# Scuba Dude Implant



## bsa (Dec 23, 2010)

Hi I want to put the case and dial of this vostok back together however need a new mechanism. My question is will this fleabay watch make a suitable donor.

http://cgi.ebay.com.au/ws/eBayISAPI.dll?ViewItem&item=190470364978&ssPageName=STRK:MEWAX:IT#ht_2173wt_1176

Mine










Thanks Mark.


----------



## bsa (Dec 23, 2010)

Lots of lookers but no-one game to make a guess.

Remember its ok its my money you risk lol! :derisive:


----------



## chris l (Aug 5, 2005)

What is the movement in your scuba watch?


----------



## bjohnson (Oct 2, 2007)

bsa said:


> Hi I want to put the case and dial of this vostok back together however need a new mechanism.
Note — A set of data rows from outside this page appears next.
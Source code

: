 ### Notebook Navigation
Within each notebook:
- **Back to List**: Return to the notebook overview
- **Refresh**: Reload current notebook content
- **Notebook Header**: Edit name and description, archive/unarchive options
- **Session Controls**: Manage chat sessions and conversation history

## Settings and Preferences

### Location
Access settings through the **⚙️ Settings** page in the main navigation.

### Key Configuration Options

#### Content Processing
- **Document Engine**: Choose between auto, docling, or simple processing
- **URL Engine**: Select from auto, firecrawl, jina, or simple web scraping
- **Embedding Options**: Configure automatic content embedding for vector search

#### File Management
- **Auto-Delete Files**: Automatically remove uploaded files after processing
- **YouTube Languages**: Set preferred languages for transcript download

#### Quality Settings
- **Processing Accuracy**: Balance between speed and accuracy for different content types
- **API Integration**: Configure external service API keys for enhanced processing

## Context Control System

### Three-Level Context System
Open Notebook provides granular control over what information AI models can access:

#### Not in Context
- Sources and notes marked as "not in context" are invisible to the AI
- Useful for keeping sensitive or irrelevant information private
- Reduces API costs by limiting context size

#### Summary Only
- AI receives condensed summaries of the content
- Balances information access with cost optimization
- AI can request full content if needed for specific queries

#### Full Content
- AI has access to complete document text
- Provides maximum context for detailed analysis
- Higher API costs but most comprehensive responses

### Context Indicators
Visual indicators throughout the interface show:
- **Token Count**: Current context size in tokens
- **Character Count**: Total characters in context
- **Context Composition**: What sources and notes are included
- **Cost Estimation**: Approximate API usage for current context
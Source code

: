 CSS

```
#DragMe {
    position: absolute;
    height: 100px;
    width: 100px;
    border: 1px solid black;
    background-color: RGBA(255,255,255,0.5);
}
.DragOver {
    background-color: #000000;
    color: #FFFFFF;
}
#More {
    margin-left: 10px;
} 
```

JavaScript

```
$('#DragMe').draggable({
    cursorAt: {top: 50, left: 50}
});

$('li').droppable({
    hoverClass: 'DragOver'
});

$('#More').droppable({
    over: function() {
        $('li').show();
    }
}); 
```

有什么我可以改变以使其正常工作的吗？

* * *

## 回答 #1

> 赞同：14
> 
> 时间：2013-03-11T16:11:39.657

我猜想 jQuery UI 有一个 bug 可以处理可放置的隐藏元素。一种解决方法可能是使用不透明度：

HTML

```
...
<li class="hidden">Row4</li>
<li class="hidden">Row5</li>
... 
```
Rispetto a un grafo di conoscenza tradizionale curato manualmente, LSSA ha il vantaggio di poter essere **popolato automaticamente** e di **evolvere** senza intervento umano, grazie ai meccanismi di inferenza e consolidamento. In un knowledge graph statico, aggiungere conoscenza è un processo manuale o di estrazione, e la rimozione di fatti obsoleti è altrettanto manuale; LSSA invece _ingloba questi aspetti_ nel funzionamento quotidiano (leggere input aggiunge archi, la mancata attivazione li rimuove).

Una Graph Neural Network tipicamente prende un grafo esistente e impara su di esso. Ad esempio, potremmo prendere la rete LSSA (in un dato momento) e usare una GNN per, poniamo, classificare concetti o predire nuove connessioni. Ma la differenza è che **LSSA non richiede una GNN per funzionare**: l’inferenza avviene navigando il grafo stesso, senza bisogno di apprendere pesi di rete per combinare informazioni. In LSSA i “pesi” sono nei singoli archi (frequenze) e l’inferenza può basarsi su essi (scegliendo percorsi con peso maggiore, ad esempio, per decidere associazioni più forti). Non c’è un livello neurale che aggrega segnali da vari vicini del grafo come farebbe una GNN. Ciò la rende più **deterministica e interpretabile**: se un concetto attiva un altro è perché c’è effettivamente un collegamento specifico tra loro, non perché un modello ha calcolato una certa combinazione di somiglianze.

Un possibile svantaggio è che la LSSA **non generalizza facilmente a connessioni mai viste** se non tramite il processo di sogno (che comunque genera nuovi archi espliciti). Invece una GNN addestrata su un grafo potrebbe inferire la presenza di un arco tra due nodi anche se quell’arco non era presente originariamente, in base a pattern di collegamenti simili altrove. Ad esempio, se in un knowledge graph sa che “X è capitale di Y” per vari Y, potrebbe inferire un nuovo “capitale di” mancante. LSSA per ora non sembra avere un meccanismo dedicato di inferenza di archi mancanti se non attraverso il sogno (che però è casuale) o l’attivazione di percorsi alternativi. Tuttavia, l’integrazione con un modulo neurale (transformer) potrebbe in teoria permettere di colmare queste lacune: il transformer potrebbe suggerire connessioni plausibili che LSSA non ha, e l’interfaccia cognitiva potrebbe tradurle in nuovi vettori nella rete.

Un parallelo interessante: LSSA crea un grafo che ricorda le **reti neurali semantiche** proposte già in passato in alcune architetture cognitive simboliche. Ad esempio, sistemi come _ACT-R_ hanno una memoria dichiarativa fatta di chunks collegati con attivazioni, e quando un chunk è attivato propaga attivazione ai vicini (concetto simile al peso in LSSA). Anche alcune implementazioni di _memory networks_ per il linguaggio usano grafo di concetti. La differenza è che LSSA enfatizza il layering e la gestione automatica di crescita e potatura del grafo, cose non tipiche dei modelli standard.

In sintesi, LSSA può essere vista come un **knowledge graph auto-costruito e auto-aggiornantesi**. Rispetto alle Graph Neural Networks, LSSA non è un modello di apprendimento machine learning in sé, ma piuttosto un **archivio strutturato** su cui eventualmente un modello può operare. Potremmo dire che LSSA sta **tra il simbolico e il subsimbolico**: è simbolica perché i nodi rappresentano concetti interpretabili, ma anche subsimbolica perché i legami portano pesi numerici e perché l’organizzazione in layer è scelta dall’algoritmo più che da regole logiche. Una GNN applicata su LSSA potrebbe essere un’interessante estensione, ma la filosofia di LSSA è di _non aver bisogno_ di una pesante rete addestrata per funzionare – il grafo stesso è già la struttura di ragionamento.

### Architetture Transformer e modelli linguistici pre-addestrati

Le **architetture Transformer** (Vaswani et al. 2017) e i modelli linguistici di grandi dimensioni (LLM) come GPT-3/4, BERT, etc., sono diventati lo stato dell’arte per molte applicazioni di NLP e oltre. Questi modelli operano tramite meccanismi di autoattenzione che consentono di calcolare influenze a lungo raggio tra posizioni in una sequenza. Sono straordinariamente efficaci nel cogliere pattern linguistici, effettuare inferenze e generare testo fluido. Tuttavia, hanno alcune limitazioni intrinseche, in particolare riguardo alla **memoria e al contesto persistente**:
My question is will this fleabay watch make a suitable donor.
> 
> Mine
> 
> ...


It's a little hard to tell from the photo but it looks like your watch does not have a date window.

That said, it's a 2409 movement: http://www.ranfft.de/cgi-bin/bidfun-db.cgi?10&ranfft&a&2uswk&Wostok_2409

The 2414A looks the same but it has a date complication: http://www.ranfft.de/cgi-bin/bidfun-db.cgi?10&ranfft&a&2uswk&Wostok_2414A

The auction you reference uses the same 2409 movement as yours and should be a drop in replacement.

However, if you spend some time searching, you might find one in a similar case to yours for the same price range and then also have a spare bezel, stem, crown, etc in case you ever need them.


----------



## bsa (Dec 23, 2010)

Thank you, im going to go with this one, there seems to be a more expensive trend on finding a similar working vostok.

The movement that is in pieces is unmarked and has a broken main spring it was mainly the stem fit i was concerned about.


----------



## Big Bad Boris (Dec 3, 2010)

If all else fails, Bry was looking for one of those dials http://www.thewatchforum.co.uk/index.php?showtopic=64915


----------



## howie77 (Jun 21, 2009)

That's interesting, what the story behind this Mark?

The caseback is Komanderskie, but the second hand looks like it's from an Amphibia, as does the crown - though can't make out for certain from the angle. I've only ever seen a few of those bezels before too.

Did this one come with that dial or did you get it independent to make up the whole watch?


----------



## Guest (May 5, 2011)

I only guessing,But wont the 2414A date mechanism add to the stem height over the 2409 ?.


----------



## bsa (Dec 23, 2010)

howie77 said:


> That's interesting, what the story behind this Mark?
> 
> The caseback is Komanderskie, but the second hand looks like it's from an Amphibia, as does the crown - though can't make out for certain from the angle. I've only ever seen a few of those bezels before too.
> 
> Did this one come with that dial or did you get it independent to make up the whole watch?


Howie I saw a scuba dude on this site and decided ill get one however i didnt want the date model. I sourced this one from fleebay and it was stated as not working and in pieces.

I also presumed that it was a mismatch of parts but not entirely sure and thought id try it as a project. I as with motor bikes i completed a dry assembly and all fitted as should. After realizing the main spring was shot i thought to take the easy option and find a donor. While waiting i have rubbed back and polished the crystal as per site instructions, removed bezel (that would not turn) and cleaned out much grim and replaced same which now moves smooth and polished case which was also filthy. So now still waiting for movement. One problem is i can see fingerprints on the black dial how do i deal with these.










Mark.


----------



## howie77 (Jun 21, 2009)

Looking swish mate!

Never used it but for fingerprints on dial, try rodico? Dunno if blue tack would do the same...



















edit - forgot to mention you can get if needs be new case and crown gaskets, but you most likely knew that.

Good luck with the project!


----------



## bsa (Dec 23, 2010)

Finished and keeping good time. It ended up consuming a lot of time, the donor movement had a date complication which had been removed, but as the watch was a bodgie job it and was difficult to get out of old case. Then i spent hours? having trouble with the stem it wouldnt click into place sometimes or when it did it wouldnt engage the winding pinion or clutch then it would so i would assemble it to have the same issues. In the end i slightly rubbed down the stem with 600 grit paper and lost the winding pinion from the donor so replaced it with the original one belonging to that stem. One of the two done the trick all nice and smooth now. The stress marks on the crystal cant really be seen when wearing watch so im happy. I know its a fraken however it was assembled by me for me and i like it.

Cheers Mark



















Ps when i find some i want to put the big pointy style hands on


----------